New adventures in compatibility testing
Wednesday, 2. December 2009, 13:12:03
The bug I'm investigating is a small and ugly one hiding in the document.getElementsByName() implementation - getElementsByName('someID') will find an element with id="someID".
This is of course bad behaviour. That method has nothing to do with IDs and should find elements by name only.
The good news is that it's trivial to fix. The bad news is that it's there for a reason, and the reason is called Internet Explorer. We've been bug-compatible on purpose and while we'd like to remove the bug we have no idea how many sites will break if we do!
So, I'd like an answer to questions like these:
- How many sites use getElementsByName() to find elements with an ID?
- Do these sites break if we fix the bug?
- Do they have alternate code paths for browsers doing it right? If yes, how do they figure out what code to use?
Tools at our disposal: the MAMA web code search engine (an internal Opera project), User JavaScript, and two ad-hoc Opera Unite services.
MAMA tracks sites that might be using document.getElementsByName(). It knows about roughly 45 000 sites where it has seen the string "getElementsByName" in script source code, and it generously provides 5000 random ones in a text file on my request. Naturally, MAMA does only static analysis of the scripts, it can't tell whether the method is actually called or what it was used for.
That information is a piece of cake to get with User JavaScript. A trivial custom script, trackGEBNabuse.js, overwrites the getElementsByName() method with one that will do a bit of debugging and logging on our behalf. And I'm playing with Opera Unite for the first time, with one logging service and one URL player that keeps track of which of the 5000 URLs were already visited and sends Opera to the next one.
(Opera Unite actually rocks! It's fun to write backend-type logic in JavaScript rather than PHP, and it's less hassle while developing to keep all the information, URL lists, log files and scripts locally on the hard drive. I've been undecided about Unite, not sure if it was more important than all the other things we should be spending time on - now I see it's maturing and making itself useful. Nice.)

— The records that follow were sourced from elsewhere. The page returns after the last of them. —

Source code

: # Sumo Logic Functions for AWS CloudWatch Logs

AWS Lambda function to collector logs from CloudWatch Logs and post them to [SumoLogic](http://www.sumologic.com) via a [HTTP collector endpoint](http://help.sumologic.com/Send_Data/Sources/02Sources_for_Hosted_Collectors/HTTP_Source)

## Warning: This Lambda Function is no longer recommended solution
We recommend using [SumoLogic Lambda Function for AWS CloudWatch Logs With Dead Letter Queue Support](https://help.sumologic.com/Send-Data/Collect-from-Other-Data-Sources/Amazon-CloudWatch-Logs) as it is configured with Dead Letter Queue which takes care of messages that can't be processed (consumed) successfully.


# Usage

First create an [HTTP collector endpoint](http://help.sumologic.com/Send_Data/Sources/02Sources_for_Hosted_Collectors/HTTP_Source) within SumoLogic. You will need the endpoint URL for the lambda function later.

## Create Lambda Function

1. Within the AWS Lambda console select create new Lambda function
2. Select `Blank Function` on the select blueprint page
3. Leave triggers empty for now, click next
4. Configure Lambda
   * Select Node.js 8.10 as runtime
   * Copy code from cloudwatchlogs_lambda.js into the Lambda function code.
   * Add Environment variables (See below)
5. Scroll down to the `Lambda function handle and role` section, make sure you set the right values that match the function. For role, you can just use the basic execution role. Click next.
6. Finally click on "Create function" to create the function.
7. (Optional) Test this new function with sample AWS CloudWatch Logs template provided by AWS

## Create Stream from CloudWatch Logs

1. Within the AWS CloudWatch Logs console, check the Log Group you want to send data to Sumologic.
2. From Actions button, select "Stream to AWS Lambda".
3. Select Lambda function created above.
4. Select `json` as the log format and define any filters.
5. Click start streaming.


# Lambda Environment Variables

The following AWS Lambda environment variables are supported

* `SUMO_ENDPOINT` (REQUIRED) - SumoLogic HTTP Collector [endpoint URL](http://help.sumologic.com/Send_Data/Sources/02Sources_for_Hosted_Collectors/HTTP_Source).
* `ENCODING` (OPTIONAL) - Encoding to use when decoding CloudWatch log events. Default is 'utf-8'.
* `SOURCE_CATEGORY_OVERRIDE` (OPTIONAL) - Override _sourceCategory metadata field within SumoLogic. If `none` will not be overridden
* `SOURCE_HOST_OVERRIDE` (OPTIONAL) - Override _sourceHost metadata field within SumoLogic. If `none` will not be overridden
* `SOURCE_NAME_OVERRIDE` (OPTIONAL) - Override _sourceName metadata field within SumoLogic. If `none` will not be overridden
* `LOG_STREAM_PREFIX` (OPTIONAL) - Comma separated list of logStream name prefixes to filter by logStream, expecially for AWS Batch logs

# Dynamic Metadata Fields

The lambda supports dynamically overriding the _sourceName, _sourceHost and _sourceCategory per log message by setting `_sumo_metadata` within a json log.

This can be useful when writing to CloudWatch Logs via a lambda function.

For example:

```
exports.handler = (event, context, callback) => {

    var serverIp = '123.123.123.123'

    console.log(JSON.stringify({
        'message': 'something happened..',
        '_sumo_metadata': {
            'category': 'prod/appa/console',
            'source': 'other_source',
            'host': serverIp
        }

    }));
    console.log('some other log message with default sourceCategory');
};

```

To walk you through the main logic of things - here's the user JS that overwrites the native method to do logging - commented:
(function(gebn){/* "gebn" is a reference to the actual, native function */
document.getElementsByName=function(name){ /* overwrite the real one */
var elementList=gebn.apply(this, arguments); /* call the native function, record the list it returns */
/* we want to know if anything in the elementList is there due to a matching id rather than a matching name */
var abuse=[];
for(var i=0,elm;elm=elementList[i];i++){ /* go through all returned elements */
if( elm.getAttribute('name')!==name )abuse.push(elm.outerHTML); /* we found one that's probably in the list because of an ID attribute! */
}
if(abuse.length>0){
/* log errors to some server... */
(new Image()).src='http://hr-opera.hallvors.operaunite.com/logger/logGEBN/?data='+encodeURIComponent(abuse.join(', '))+'&href='+encodeURIComponent(location.href);
}
return elementList;/* don't forget to return the list of elements to the waiting script */
}
})(document.getElementsByName); /* this is where we pass the real method as an argument to the function */
As you see, it uses the oldest trick in the book - new Image() - to ping the Unite service with some data. The data is then stored in the folder I told Opera Unite to use when installing the widget.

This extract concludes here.